- [Available data]
◇ ◇ ◇ ◇ ◇ ◇ ◇

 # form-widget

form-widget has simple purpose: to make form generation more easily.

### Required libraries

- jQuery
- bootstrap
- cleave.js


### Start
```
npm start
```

◇ ◇ ◇ ◇ ◇ ◇ ◇

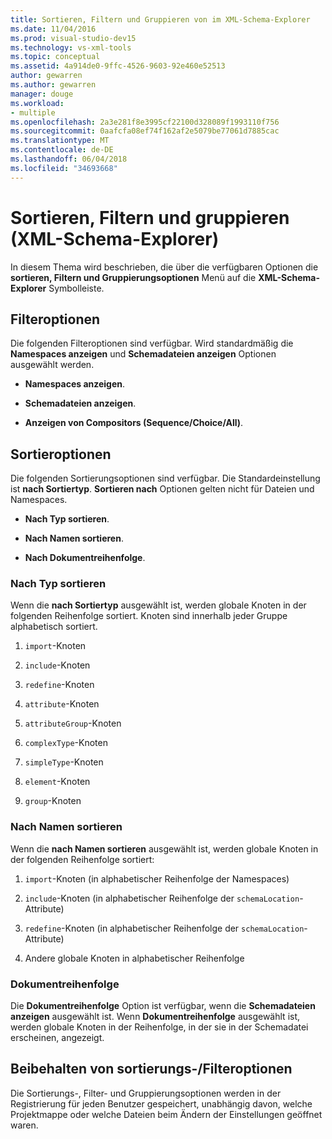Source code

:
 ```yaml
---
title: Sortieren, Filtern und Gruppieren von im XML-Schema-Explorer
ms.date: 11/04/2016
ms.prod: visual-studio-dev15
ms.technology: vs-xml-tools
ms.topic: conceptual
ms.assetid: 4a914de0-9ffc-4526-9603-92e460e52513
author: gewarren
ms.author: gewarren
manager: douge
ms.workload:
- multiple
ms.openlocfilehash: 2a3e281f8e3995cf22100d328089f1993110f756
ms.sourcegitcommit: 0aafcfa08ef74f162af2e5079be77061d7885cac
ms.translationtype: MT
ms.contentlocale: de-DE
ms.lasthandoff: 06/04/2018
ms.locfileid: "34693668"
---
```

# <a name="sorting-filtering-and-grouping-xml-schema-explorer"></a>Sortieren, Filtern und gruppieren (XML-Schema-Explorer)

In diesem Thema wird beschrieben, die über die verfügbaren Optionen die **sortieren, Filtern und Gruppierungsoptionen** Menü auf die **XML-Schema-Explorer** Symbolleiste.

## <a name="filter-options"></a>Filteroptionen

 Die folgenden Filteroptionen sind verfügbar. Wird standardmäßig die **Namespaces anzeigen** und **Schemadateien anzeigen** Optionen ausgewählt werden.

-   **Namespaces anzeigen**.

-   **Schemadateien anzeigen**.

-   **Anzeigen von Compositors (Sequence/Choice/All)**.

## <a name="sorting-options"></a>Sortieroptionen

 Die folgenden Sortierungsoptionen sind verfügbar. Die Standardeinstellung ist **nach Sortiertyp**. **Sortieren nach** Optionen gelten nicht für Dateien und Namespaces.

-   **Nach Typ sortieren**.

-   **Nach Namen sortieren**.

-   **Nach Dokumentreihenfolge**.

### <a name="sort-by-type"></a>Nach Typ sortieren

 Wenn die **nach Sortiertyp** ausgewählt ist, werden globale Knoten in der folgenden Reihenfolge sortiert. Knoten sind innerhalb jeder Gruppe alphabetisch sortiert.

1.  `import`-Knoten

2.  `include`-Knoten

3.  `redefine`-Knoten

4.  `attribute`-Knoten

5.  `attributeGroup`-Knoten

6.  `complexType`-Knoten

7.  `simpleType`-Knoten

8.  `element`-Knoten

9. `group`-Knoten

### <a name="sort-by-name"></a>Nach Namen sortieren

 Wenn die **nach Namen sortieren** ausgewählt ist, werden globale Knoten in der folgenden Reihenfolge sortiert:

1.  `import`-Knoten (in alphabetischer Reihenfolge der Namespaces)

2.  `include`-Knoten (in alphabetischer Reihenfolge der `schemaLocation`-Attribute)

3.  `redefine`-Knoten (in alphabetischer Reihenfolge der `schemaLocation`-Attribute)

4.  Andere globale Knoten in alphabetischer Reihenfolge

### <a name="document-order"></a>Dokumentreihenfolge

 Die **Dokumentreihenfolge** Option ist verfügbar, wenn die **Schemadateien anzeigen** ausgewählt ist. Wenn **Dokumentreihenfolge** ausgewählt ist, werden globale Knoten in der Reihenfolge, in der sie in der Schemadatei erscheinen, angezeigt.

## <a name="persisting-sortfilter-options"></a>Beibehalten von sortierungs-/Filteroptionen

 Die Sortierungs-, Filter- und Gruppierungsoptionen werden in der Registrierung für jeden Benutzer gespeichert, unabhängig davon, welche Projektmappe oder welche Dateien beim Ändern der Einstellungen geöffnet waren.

◇ ◇ ◇ ◇ ◇ ◇ ◇

Each line above that includes "import" should be shown.

1.  `import`-Knoten
1.  `import`-Knoten (in alphabetischer Reihenfolge der Namespaces)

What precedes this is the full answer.